PROBLEM REQUIREMENTS. Reproduce the records below exactly; the images should not appear.

Saved entries
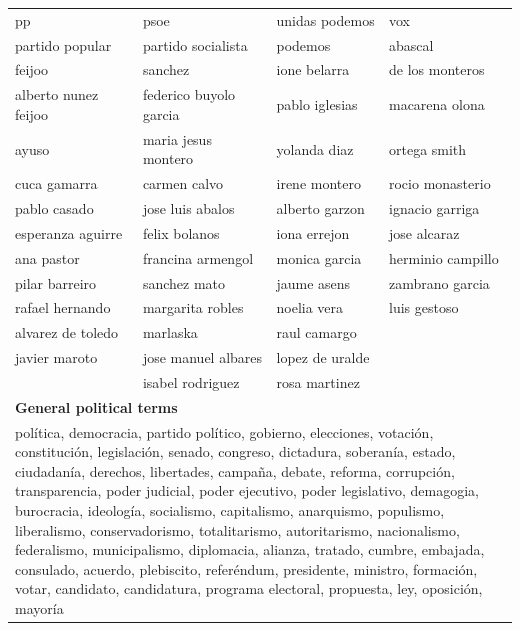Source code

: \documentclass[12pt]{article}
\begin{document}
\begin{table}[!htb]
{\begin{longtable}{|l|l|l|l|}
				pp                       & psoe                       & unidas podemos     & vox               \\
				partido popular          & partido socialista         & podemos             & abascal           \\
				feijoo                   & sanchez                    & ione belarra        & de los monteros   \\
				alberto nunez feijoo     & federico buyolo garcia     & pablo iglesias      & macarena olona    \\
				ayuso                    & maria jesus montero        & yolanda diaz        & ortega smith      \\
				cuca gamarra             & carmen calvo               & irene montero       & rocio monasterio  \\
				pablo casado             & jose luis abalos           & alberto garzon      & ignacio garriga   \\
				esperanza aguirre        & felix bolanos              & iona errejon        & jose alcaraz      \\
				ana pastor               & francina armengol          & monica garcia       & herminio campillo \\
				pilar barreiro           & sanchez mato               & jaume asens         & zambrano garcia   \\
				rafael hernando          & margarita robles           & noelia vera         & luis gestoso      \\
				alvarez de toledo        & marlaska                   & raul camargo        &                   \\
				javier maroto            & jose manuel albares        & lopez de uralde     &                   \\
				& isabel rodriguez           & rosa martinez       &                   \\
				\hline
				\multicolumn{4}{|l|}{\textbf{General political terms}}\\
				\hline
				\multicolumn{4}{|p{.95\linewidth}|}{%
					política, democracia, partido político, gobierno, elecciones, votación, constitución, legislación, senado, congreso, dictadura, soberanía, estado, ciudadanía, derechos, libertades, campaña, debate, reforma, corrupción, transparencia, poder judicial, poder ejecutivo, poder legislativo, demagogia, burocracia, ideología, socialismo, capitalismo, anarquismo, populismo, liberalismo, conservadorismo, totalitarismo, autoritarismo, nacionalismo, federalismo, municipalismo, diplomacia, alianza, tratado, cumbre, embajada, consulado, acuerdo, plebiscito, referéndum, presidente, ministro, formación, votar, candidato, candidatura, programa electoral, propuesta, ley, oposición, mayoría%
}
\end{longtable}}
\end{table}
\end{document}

THE ANSWER.
Source code

: \documentclass[12pt]{article}
\begin{document}
\begin{table}[!htb]
{\begin{longtable}{|l|l|l|l|}
				pp                       & psoe                       & unidas podemos     & vox               \\
				partido popular          & partido socialista         & podemos             & abascal           \\
				feijoo                   & sanchez                    & ione belarra        & de los monteros   \\
				alberto nunez feijoo     & federico buyolo garcia     & pablo iglesias      & macarena olona    \\
				ayuso                    & maria jesus montero        & yolanda diaz        & ortega smith      \\
				cuca gamarra             & carmen calvo               & irene montero       & rocio monasterio  \\
				pablo casado             & jose luis abalos           & alberto garzon      & ignacio garriga   \\
				esperanza aguirre        & felix bolanos              & iona errejon        & jose alcaraz      \\
				ana pastor               & francina armengol          & monica garcia       & herminio campillo \\
				pilar barreiro           & sanchez mato               & jaume asens         & zambrano garcia   \\
				rafael hernando          & margarita robles           & noelia vera         & luis gestoso      \\
				alvarez de toledo        & marlaska                   & raul camargo        &                   \\
				javier maroto            & jose manuel albares        & lopez de uralde     &                   \\
				& isabel rodriguez           & rosa martinez       &                   \\
				\hline
				\multicolumn{4}{|l|}{\textbf{General political terms}}\\
				\hline
				\multicolumn{4}{|p{.95\linewidth}|}{%
					política, democracia, partido político, gobierno, elecciones, votación, constitución, legislación, senado, congreso, dictadura, soberanía, estado, ciudadanía, derechos, libertades, campaña, debate, reforma, corrupción, transparencia, poder judicial, poder ejecutivo, poder legislativo, demagogia, burocracia, ideología, socialismo, capitalismo, anarquismo, populismo, liberalismo, conservadorismo, totalitarismo, autoritarismo, nacionalismo, federalismo, municipalismo, diplomacia, alianza, tratado, cumbre, embajada, consulado, acuerdo, plebiscito, referéndum, presidente, ministro, formación, votar, candidato, candidatura, programa electoral, propuesta, ley, oposición, mayoría%
}
\end{longtable}}
\end{table}
\end{document}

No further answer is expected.